You’re all for sex workers, but “johns” are criminals?

You call for legalizing the use of marijuana, maybe even narcotics, but the dealers who sell it are criminals?

You demand the undocumented immigrants be allowed to work, to support their families, to thrive, but the employers who hire them are criminals?

It takes two to tango, but your heart only goes out to one of the dancers, while the other remains evil. This isn’t going to work out the way you wish it would.

Last week’s ICE raids on undocumented workers in Mississippi—the largest of its kind—has drawn widespread protest for brutally separating parents from their children and deporting migrants whose only sin is escaping poverty and oppression in their homelands by finding job opportunities in the US. The protests are justified. But some critics also complain that ICE targeted workers, without also penalizing their employers.

For example, CNN commentator Jake Tapper simultaneously decried the humanitarian effects of the raids, and also criticized an administration official for failing to “hold buisnesses responsible for this.”  Such complaints are not new. There is a long history of federal immigration enforcement agencies rarely penalizing employers, and critics complaining that they should do so more often, even as they also lament the harm ICE raids inflict on workers.

It clearly feels different, the asymmetrical power relationship between employee and employer, the latter taking advantage of, if not abusing, the former. But without an employer, how does an employee work? Without a seller, where does the weed come from? Without someone buying sex, to whom is it sold?

Imagine that a person named Bob is seeking work to escape poverty and support his family. Congress enacts a bill known as Bob’s Law.
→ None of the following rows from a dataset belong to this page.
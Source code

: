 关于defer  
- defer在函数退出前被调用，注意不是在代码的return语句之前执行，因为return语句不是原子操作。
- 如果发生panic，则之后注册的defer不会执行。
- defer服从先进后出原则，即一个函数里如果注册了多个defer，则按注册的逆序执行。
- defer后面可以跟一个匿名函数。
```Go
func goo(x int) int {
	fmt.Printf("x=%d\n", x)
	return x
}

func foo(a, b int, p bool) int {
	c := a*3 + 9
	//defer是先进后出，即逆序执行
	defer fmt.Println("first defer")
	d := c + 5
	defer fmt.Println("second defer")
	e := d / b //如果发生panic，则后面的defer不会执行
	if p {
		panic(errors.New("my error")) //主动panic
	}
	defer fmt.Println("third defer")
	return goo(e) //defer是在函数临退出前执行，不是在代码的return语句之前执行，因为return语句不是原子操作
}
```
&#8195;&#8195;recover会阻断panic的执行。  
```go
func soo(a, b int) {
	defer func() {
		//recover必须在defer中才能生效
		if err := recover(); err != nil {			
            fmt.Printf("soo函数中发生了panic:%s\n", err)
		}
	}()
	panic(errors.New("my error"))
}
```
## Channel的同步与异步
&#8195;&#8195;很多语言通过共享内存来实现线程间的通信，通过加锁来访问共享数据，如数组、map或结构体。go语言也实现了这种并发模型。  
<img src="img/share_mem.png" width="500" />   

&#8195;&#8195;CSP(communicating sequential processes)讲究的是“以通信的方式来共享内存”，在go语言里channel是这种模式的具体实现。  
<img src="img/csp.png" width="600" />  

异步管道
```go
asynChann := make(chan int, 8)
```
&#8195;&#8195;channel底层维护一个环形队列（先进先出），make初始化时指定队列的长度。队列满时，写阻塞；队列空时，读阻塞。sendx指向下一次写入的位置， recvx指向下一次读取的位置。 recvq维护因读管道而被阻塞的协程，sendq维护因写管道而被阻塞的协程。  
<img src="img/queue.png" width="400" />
Under this legislation, Bob is allowed to live wherever he wants, and law enforcement agencies are forbidden to punish him for taking any job that might be offered him. But there’s a catch: any business that hires Bob will be severely sanctioned for doing so, even though Bob himself will not be (perhaps they must pay a large fine, or the owner must go to prison, or both).

Yay? What does that do to help Bob, who wants only to escape poverty and support his family? Surely, Bob is sympathetic. You can’t blame a person for trying to survive. Yet, we simultaneously blame the person who would enable him to do so.

Bob’s law is purely imaginary. But those who argue that the federal government should refrain from punishing undocumented workers, but rigorously prosecute the employers who hire them, are effectively advocating much the same sort of policy in real life. This regime would not target undocumented workers directly, but in practice it would consign them to much the same sort of miserable existence as Bob would face.

Can you have it both ways? Does it make any sense? Does it help the person you want to help by hurting the person you want to hurt? To call for punishment, for more vigorous enforcement, against the person or entity for whom you feel no love may be viscerally satisfying, but it can’t be squared rationally with the desire to help the person for whom your sympathy flows.

In all transactions, there are necessarily at least two sides, and it makes no sense to promote the acceptability of one while simultaneously rejecting acquiescence of the other.

8 thoughts on “Short Take: The Punishment Tango

  1. David

    The illogic as you present it is manifest; but some people have more nuanced views. Economically, there is supply and demand of workers, and some see it as, if one wants to fight illegal alien workers, it is more efficient – and more humane – to go after the employers in preference to the workers, or at least in conjunction with going after workers. It plausibly seems to some as if the current environment is analogous to one in which drug traffickers may act with impunity, enjoying the fruits of their economic pursuits, while their addicted customers are subjected to arrest and deportation.

    That is, presuming there is some economic advantage or perceived advantage to hiring undocumented workers (e.g. they’ll do work others won’t, willingly, for less pay, and without complaining about unsafe conditions or harassment etc.?).

    Because you love individual anecdotes only tenuously related to the topic…I remember finding myself quite annoyed by friends from California who complained about illegal aliens and the cost of government services, but in practically the next sentence boasted about the Hispanic undocumented landscapers they hired cheaply for cash.